A Tax Equity Transaction

A Tax Equity Transaction

September 01, 2012

A tax equity transaction with aggressive features was struck down by a US appeals court in August.

The decision calls into question whether a “fixed-flip partnership” structure that has been used to finance some wind and solar projects works, at least in its earliest form.

The decision may also require rethinking of some “pay-go” structures where tax equity investors pay for tax credits as the credits are received. The case is called Historic Boardwalk Hall LLC v. Commissioner.

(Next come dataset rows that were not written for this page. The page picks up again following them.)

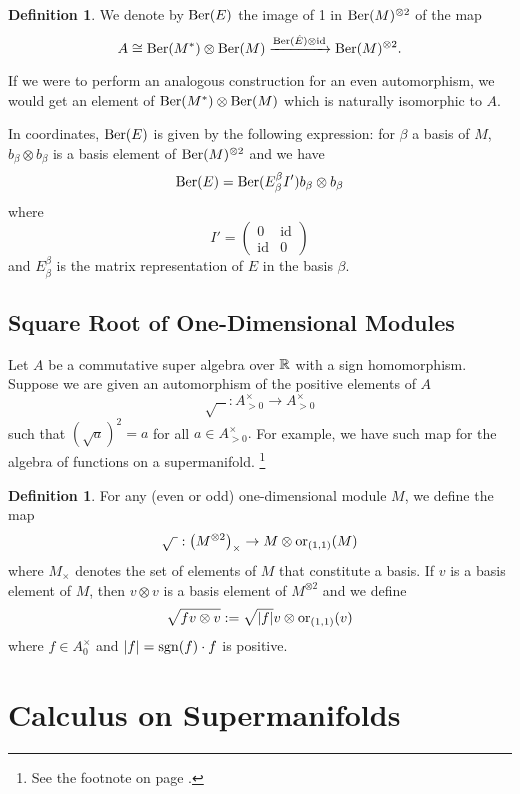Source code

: \documentclass[11pt]{amsart}
\numberwithin{equation}{section}
\numberwithin{figure}{section}
\theoremstyle{plain}
\theoremstyle{definition}
\newtheorem{defn}[thm]{Definition}
\theoremstyle{remark}
\begin{document}
\begin{defn}
We denote by $\mathrm{Ber}(E)$ the image of 1 in $\mathrm{Ber}(M)^{\otimes2}$ of
the map 
\[
A\cong\mathrm{Ber}(M^{*})\otimes\mathrm{Ber}(M)\xrightarrow{\mathrm{Ber}(\hat{E})\otimes\mathrm{id}}\mathrm{Ber}(M)^{\otimes2}.
\]

\end{defn}
If we were to perform an analogous construction for an even automorphism,
we would get an element of $\mathrm{Ber}(M^{*})\otimes\mathrm{Ber}(M)$ which is naturally
isomorphic to $A$.

In coordinates, $\mathrm{Ber}(E)$ is given by the following expression: for
$\beta$ a basis of $M$, $b_{\mathcal{\beta}}\otimes b_{\mathcal{\beta}}$
is a basis element of $\mathrm{Ber}(M)^{\otimes2}$ and we have 
\[
\mathrm{Ber}(E)=\mathrm{Ber}(E_{\beta}^{\beta}I')b_{\beta}\otimes b_{\beta}
\]
where 
\[
I'=\left(\begin{matrix}0 & \mbox{id}\\
\mbox{id} & 0
\end{matrix}\right)
\]
and $E_{\beta}^{\beta}$ is the matrix representation of $E$ in the
basis $\beta$.


\subsection{Square Root of One-Dimensional Modules\label{sub:Square-Root-of-1-d-modules}}

Let $A$ be a commutative super algebra over $\mathbb{R}$ with a sign homomorphism.
Suppose we are given an automorphism of the positive elements of $A$
\[
\sqrt{\mbox{ }}:A_{>0}^{\times}\rightarrow A_{>0}^{\times}
\]
such that $\left(\sqrt{a}\right)^{2}=a$ for all $a\in A_{>0}^{\times}.$
For example, we have such map for the algebra of functions on a supermanifold.%
\footnote{See the footnote on page \pageref{fn:Square_Root_on_Supermanifolds}.%
}
\begin{defn}
For any (even or odd) one-dimensional module $M$, we define the map
\[
\sqrt{\mbox{ }}:\left(M^{\otimes2}\right)_{\times}\rightarrow M\otimes\mathrm{or}_{(1,1)}(M)
\]
where $M_{\times}$ denotes the set of elements of $M$ that constitute
a basis. If $v$ is a basis element of $M$, then $v\otimes v$ is
a basis element of $M^{\otimes2}$ and we define 
\[
\sqrt{fv\otimes v}:=\sqrt{\lvert f\rvert}v\otimes\mathrm{or}_{(1,1)}(v)
\]
where $f\in A_{0}^{\times}$ and $|f|=\mathrm{sgn}(f)\cdot f$ is positive.
\end{defn}

\section{Calculus on Supermanifolds\label{sec:Calculus-on-Supermanifolds}}
\end{document}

The New Jersey Sports and Exposition Authority, or NJSEA, took on renovation of a sports arena and hall called East Hall in Atlantic City that was originally built in the late 1920’s and was the site of the Miss America pageant starting in 1933. The renovation work began in 1998. The state issued $49.5 million in bonds and used another $22 million from the New Jersey Casino Reinvestment Development Authority to fund the work.

Since East Hall is listed as a national historic landmark by the US government, the work qualified potentially for tax credits for 20% of the cost. The tax credits are claimed in the year the renovation work is completed. The state was not in a position to use the tax credits, so it essentially bartered them for capital to help fund the project in a tax equity transaction.

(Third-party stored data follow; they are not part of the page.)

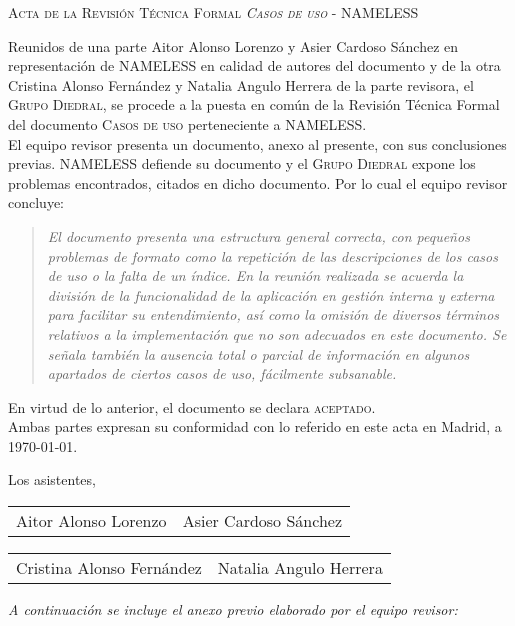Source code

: \documentclass[11pt, a4paper, twoside]{article}
\begin{document}
	\begin{center}
		\scshape \large Acta de la Revisión Técnica Formal \textit{Casos de uso} - NAMELESS
	\end{center}

	Reunidos de una parte Aitor Alonso Lorenzo y Asier Cardoso Sánchez en representación de NAMELESS en calidad de autores del documento y de la otra Cristina Alonso Fernández y Natalia Angulo Herrera de la parte revisora, el \textsc{Grupo Diedral}, se procede a la puesta en común de la Revisión Técnica Formal del documento \textsc{Casos de uso} perteneciente a NAMELESS. \\

	El equipo revisor presenta un documento, anexo al presente, con sus conclusiones previas. NAMELESS defiende su documento y el \textsc{Grupo Diedral} expone los problemas encontrados, citados en dicho documento. Por lo cual el equipo revisor concluye:

\begin{quotation} \itshape
	El documento presenta una estructura general correcta, con pequeños problemas de formato como la repetición de las descripciones de los casos de uso o la falta de un índice. En la reunión realizada se acuerda la división de la funcionalidad de la aplicación en gestión interna y externa para facilitar su entendimiento, así como la omisión de diversos términos relativos a la implementación que no son adecuados en este documento. Se señala también la ausencia total o parcial de información en algunos apartados de ciertos casos de uso, fácilmente subsanable.
\end{quotation}

\noindent
En virtud de lo anterior, el documento se declara \textsc{aceptado}.\\

	Ambas partes expresan su conformidad con lo referido en este acta en Madrid, a \today.

\begin{flushleft}
	Los asistentes,
\end{flushleft}

\vspace{1cm}

	\begin{tabu} to .9\linewidth {X[1,c] X[1, c]}
		Aitor Alonso Lorenzo & Asier Cardoso Sánchez
	\end{tabu}

	\vfill

	\begin{tabu} to .9\linewidth {X[1,c] X[1, c]}
		Cristina Alonso Fernández & Natalia Angulo Herrera
	\end{tabu}
	
	\vfill
	{\itshape A continuación se incluye el anexo previo elaborado por el equipo revisor: }

	
\end{document}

The transaction was complicated. NJSEA first leased East Hall from the Atlantic County Improvement Authority for 87 years at $1 a year. NJSEA then subleased East Hall to a partnership in which NJSEA retained a 0.1% interest. The partnership allocated 99.9% of depreciation and tax credits to Pitney Bowes. Pitney Bowes was also entitled to annual preferred cash distributions of 3% of the capital it contributed for an interest in the partnership. NJSEA had a call option to repurchase the Pitney Bowes interest after five years for the market value of the interest, but not less than any part of the 3% preferred cash return that Pitney Bowes had failed to receive. Pitney Bowes had a “put” to force NJSEA to buy the interest after seven years at the same price that NJSEA would have had to pay under the call option. (The options were never exercised.)

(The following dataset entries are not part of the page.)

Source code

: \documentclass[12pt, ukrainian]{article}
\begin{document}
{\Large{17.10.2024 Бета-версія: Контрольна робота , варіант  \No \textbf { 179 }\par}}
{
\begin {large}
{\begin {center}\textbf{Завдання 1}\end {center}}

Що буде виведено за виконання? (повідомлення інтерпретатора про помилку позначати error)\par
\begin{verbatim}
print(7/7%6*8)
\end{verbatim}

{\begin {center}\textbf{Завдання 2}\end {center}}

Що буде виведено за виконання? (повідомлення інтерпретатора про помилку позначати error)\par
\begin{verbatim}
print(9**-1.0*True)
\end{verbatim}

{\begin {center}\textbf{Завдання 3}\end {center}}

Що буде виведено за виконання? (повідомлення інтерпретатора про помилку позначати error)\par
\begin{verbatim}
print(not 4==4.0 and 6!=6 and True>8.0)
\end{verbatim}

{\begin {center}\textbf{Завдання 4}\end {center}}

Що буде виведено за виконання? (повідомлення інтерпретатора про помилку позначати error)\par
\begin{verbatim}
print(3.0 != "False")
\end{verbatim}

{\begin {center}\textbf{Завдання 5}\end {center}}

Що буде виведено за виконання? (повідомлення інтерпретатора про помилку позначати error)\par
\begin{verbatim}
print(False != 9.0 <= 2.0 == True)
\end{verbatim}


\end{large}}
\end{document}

Pitney Bowes made capital contributions for its interest in the partnership. The first capital contribution, shortly before renovation was completed, was just $650,000. It contributed roughly another $19 million in three installments later as tax credits were received.

The partnership guaranteed Pitney Bowes that it would receive the expected tax benefits.

NJSEA guaranteed Pitney Bowes that it would cover any cost overruns or operating cost deficits on the project.

NJSEA described the transaction as a “sale of historic tax credits” in the offering materials and other documents while marketing the transaction.

The court said Pitney Bowes was not a real partner and was just attempting to buy tax benefits.

A partnership requires an intention to join together for the purpose of sharing in the profits and losses of a genuine business. Pitney Bowes was not exposed to operating losses because of the NJSEA guarantees. The court said it had no meaningful downside risk: it was not required to make its capital contributions, after the first $650,000, until after it had verified the amount of tax credits it was being allocated for each period. It was assured of receiving the tax benefits because of the tax indemnity. The tax benefits were not even at risk from the possibility the project might not be completed because the project was essentially fully funded by NJSEA before Pitney Bowes invested. Its capital contribution went to pay a developer fee to NJSEA and buy a guaranteed investment contract from an insurance company to ensure money would be available to buy out Pitney Bowes after the tax credit recapture period.

The court said that any upside potential for Pitney Bowes was illusory. In theory, the company could continue to share in cash, but in practice, the court said, the partnership was expected to lose money and avoided a write down of its assets only after persuading its accountants that the state would make good on the losses.

This is the second tax equity transaction involving tax credits for historic renovations with which the courts have found fault in a little over a year. A different US appeals court rejected a transaction in a case called Virginia Historic Tax Credit Fund 2001 LP et al v. Commissioner in 2011. (For earlier coverage, see the June 2011 NewsWire starting at page 29.)